■ Work required:
What is needed is an exact copy of the records, with the images left out.

********

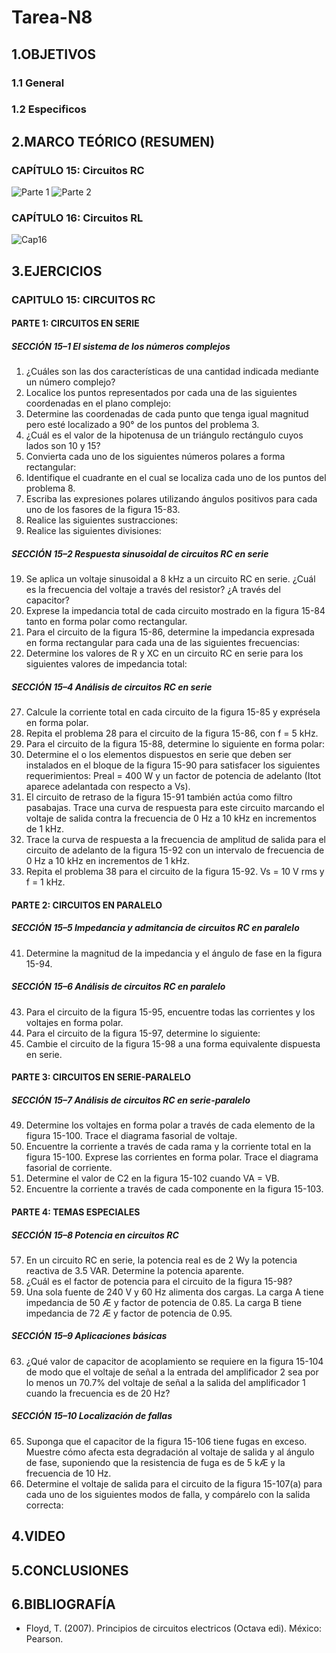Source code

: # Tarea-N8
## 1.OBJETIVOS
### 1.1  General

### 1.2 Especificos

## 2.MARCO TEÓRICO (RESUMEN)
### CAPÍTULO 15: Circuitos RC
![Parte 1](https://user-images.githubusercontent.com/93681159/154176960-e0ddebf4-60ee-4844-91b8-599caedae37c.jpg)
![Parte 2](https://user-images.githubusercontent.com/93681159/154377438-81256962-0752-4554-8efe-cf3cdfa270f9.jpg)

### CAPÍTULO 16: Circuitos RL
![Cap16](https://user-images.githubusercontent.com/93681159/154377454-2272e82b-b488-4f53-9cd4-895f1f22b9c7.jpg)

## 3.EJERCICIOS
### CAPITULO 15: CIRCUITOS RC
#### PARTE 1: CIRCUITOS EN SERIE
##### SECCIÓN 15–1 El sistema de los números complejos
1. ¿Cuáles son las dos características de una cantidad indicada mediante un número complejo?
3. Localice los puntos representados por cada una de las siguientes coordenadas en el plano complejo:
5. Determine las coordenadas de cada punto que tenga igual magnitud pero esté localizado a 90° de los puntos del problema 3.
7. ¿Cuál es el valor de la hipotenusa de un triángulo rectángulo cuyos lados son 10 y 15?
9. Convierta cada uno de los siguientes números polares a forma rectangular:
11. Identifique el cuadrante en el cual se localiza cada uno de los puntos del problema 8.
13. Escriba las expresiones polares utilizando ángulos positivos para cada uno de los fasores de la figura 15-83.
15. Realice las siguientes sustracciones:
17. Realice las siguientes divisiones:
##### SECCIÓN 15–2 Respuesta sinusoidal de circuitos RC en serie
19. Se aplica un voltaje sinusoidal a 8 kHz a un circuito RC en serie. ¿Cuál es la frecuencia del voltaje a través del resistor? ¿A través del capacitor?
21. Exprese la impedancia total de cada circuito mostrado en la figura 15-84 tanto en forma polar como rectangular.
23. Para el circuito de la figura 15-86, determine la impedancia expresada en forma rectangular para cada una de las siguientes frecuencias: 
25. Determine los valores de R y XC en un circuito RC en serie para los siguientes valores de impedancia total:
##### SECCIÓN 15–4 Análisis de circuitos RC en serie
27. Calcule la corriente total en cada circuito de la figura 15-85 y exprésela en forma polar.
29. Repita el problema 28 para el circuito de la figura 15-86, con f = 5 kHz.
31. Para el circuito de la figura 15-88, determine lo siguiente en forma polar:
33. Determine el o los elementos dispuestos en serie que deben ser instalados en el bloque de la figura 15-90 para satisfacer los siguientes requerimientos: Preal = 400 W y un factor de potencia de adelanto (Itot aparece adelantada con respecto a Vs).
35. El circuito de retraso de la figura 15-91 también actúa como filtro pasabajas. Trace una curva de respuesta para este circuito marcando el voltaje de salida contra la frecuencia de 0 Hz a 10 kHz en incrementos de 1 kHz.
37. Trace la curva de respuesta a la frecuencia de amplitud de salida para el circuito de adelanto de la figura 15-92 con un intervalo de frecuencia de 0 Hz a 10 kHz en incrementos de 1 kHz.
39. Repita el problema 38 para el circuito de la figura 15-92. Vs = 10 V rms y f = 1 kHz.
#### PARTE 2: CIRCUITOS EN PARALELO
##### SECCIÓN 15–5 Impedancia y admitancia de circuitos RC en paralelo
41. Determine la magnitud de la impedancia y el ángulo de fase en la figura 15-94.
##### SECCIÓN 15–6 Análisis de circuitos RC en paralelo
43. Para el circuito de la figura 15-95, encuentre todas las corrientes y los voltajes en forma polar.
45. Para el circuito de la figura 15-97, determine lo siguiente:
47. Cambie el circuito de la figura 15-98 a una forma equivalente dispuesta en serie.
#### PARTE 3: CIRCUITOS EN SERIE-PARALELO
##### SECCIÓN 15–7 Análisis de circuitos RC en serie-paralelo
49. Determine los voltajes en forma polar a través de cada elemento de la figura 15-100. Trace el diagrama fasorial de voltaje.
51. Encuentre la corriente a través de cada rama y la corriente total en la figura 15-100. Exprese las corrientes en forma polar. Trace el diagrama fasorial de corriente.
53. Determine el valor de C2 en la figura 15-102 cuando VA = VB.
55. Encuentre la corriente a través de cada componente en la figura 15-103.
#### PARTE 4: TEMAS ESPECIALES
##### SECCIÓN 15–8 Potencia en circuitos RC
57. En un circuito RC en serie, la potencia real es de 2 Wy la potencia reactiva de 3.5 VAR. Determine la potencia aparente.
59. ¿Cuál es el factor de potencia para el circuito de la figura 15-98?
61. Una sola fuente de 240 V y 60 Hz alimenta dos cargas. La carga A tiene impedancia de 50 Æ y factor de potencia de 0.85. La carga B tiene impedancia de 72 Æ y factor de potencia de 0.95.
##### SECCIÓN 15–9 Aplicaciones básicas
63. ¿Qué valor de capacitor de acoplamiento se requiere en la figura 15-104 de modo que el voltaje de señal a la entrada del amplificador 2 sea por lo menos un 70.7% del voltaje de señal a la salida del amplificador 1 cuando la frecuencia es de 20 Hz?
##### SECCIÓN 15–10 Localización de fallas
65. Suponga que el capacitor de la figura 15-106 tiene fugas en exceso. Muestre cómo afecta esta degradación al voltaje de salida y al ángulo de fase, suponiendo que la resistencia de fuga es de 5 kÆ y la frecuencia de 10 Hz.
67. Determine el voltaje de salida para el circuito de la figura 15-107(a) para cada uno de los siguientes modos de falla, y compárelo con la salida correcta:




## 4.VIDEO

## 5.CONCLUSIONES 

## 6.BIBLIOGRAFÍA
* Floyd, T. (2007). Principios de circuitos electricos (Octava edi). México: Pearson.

********

■ Exercise result:
Source code

: # Tarea-N8
## 1.OBJETIVOS
### 1.1  General

### 1.2 Especificos

## 2.MARCO TEÓRICO (RESUMEN)
### CAPÍTULO 15: Circuitos RC
![Parte 1](https://user-images.githubusercontent.com/93681159/154176960-e0ddebf4-60ee-4844-91b8-599caedae37c.jpg)
![Parte 2](https://user-images.githubusercontent.com/93681159/154377438-81256962-0752-4554-8efe-cf3cdfa270f9.jpg)

### CAPÍTULO 16: Circuitos RL
![Cap16](https://user-images.githubusercontent.com/93681159/154377454-2272e82b-b488-4f53-9cd4-895f1f22b9c7.jpg)

## 3.EJERCICIOS
### CAPITULO 15: CIRCUITOS RC
#### PARTE 1: CIRCUITOS EN SERIE
##### SECCIÓN 15–1 El sistema de los números complejos
1. ¿Cuáles son las dos características de una cantidad indicada mediante un número complejo?
3. Localice los puntos representados por cada una de las siguientes coordenadas en el plano complejo:
5. Determine las coordenadas de cada punto que tenga igual magnitud pero esté localizado a 90° de los puntos del problema 3.
7. ¿Cuál es el valor de la hipotenusa de un triángulo rectángulo cuyos lados son 10 y 15?
9. Convierta cada uno de los siguientes números polares a forma rectangular:
11. Identifique el cuadrante en el cual se localiza cada uno de los puntos del problema 8.
13. Escriba las expresiones polares utilizando ángulos positivos para cada uno de los fasores de la figura 15-83.
15. Realice las siguientes sustracciones:
17. Realice las siguientes divisiones:
##### SECCIÓN 15–2 Respuesta sinusoidal de circuitos RC en serie
19. Se aplica un voltaje sinusoidal a 8 kHz a un circuito RC en serie. ¿Cuál es la frecuencia del voltaje a través del resistor? ¿A través del capacitor?
21. Exprese la impedancia total de cada circuito mostrado en la figura 15-84 tanto en forma polar como rectangular.
23. Para el circuito de la figura 15-86, determine la impedancia expresada en forma rectangular para cada una de las siguientes frecuencias: 
25. Determine los valores de R y XC en un circuito RC en serie para los siguientes valores de impedancia total:
##### SECCIÓN 15–4 Análisis de circuitos RC en serie
27. Calcule la corriente total en cada circuito de la figura 15-85 y exprésela en forma polar.
29. Repita el problema 28 para el circuito de la figura 15-86, con f = 5 kHz.
31. Para el circuito de la figura 15-88, determine lo siguiente en forma polar:
33. Determine el o los elementos dispuestos en serie que deben ser instalados en el bloque de la figura 15-90 para satisfacer los siguientes requerimientos: Preal = 400 W y un factor de potencia de adelanto (Itot aparece adelantada con respecto a Vs).
35. El circuito de retraso de la figura 15-91 también actúa como filtro pasabajas. Trace una curva de respuesta para este circuito marcando el voltaje de salida contra la frecuencia de 0 Hz a 10 kHz en incrementos de 1 kHz.
37. Trace la curva de respuesta a la frecuencia de amplitud de salida para el circuito de adelanto de la figura 15-92 con un intervalo de frecuencia de 0 Hz a 10 kHz en incrementos de 1 kHz.
39. Repita el problema 38 para el circuito de la figura 15-92. Vs = 10 V rms y f = 1 kHz.
#### PARTE 2: CIRCUITOS EN PARALELO
##### SECCIÓN 15–5 Impedancia y admitancia de circuitos RC en paralelo
41. Determine la magnitud de la impedancia y el ángulo de fase en la figura 15-94.
##### SECCIÓN 15–6 Análisis de circuitos RC en paralelo
43. Para el circuito de la figura 15-95, encuentre todas las corrientes y los voltajes en forma polar.
45. Para el circuito de la figura 15-97, determine lo siguiente:
47. Cambie el circuito de la figura 15-98 a una forma equivalente dispuesta en serie.
#### PARTE 3: CIRCUITOS EN SERIE-PARALELO
##### SECCIÓN 15–7 Análisis de circuitos RC en serie-paralelo
49. Determine los voltajes en forma polar a través de cada elemento de la figura 15-100. Trace el diagrama fasorial de voltaje.
51. Encuentre la corriente a través de cada rama y la corriente total en la figura 15-100. Exprese las corrientes en forma polar. Trace el diagrama fasorial de corriente.
53. Determine el valor de C2 en la figura 15-102 cuando VA = VB.
55. Encuentre la corriente a través de cada componente en la figura 15-103.
#### PARTE 4: TEMAS ESPECIALES
##### SECCIÓN 15–8 Potencia en circuitos RC
57. En un circuito RC en serie, la potencia real es de 2 Wy la potencia reactiva de 3.5 VAR. Determine la potencia aparente.
59. ¿Cuál es el factor de potencia para el circuito de la figura 15-98?
61. Una sola fuente de 240 V y 60 Hz alimenta dos cargas. La carga A tiene impedancia de 50 Æ y factor de potencia de 0.85. La carga B tiene impedancia de 72 Æ y factor de potencia de 0.95.
##### SECCIÓN 15–9 Aplicaciones básicas
63. ¿Qué valor de capacitor de acoplamiento se requiere en la figura 15-104 de modo que el voltaje de señal a la entrada del amplificador 2 sea por lo menos un 70.7% del voltaje de señal a la salida del amplificador 1 cuando la frecuencia es de 20 Hz?
##### SECCIÓN 15–10 Localización de fallas
65. Suponga que el capacitor de la figura 15-106 tiene fugas en exceso. Muestre cómo afecta esta degradación al voltaje de salida y al ángulo de fase, suponiendo que la resistencia de fuga es de 5 kÆ y la frecuencia de 10 Hz.
67. Determine el voltaje de salida para el circuito de la figura 15-107(a) para cada uno de los siguientes modos de falla, y compárelo con la salida correcta:




## 4.VIDEO

## 5.CONCLUSIONES 

## 6.BIBLIOGRAFÍA
* Floyd, T. (2007). Principios de circuitos electricos (Octava edi). México: Pearson.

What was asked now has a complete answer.